● **Exercise prompt**:
Each line in the entries below that holds the string "table" must be copied.

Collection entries
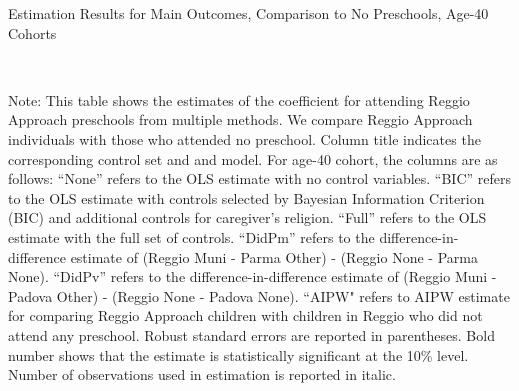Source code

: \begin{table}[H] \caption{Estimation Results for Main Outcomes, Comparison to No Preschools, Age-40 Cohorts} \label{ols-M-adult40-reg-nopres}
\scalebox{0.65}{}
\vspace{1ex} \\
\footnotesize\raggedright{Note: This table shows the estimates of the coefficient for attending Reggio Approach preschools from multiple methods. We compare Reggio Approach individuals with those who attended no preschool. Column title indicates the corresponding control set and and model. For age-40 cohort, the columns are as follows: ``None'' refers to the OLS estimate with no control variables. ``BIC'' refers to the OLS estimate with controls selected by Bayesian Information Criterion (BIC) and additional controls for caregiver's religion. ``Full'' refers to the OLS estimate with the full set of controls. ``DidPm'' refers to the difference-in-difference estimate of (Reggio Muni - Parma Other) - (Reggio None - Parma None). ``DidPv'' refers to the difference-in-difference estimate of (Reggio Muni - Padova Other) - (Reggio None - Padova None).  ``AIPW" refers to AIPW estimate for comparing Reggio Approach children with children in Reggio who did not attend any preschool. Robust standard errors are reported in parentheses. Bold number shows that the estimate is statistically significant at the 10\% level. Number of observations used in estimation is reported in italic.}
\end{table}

● **Result of the exercise**:
: \begin{table}[H] \caption{Estimation Results for Main Outcomes, Comparison to No Preschools, Age-40 Cohorts} \label{ols-M-adult40-reg-nopres}
\footnotesize\raggedright{Note: This table shows the estimates of the coefficient for attending Reggio Approach preschools from multiple methods. We compare Reggio Approach individuals with those who attended no preschool. Column title indicates the corresponding control set and and model. For age-40 cohort, the columns are as follows: ``None'' refers to the OLS estimate with no control variables. ``BIC'' refers to the OLS estimate with controls selected by Bayesian Information Criterion (BIC) and additional controls for caregiver's religion. ``Full'' refers to the OLS estimate with the full set of controls. ``DidPm'' refers to the difference-in-difference estimate of (Reggio Muni - Parma Other) - (Reggio None - Parma None). ``DidPv'' refers to the difference-in-difference estimate of (Reggio Muni - Padova Other) - (Reggio None - Padova None).  ``AIPW" refers to AIPW estimate for comparing Reggio Approach children with children in Reggio who did not attend any preschool. Robust standard errors are reported in parentheses. Bold number shows that the estimate is statistically significant at the 10\% level. Number of observations used in estimation is reported in italic.}
\end{table}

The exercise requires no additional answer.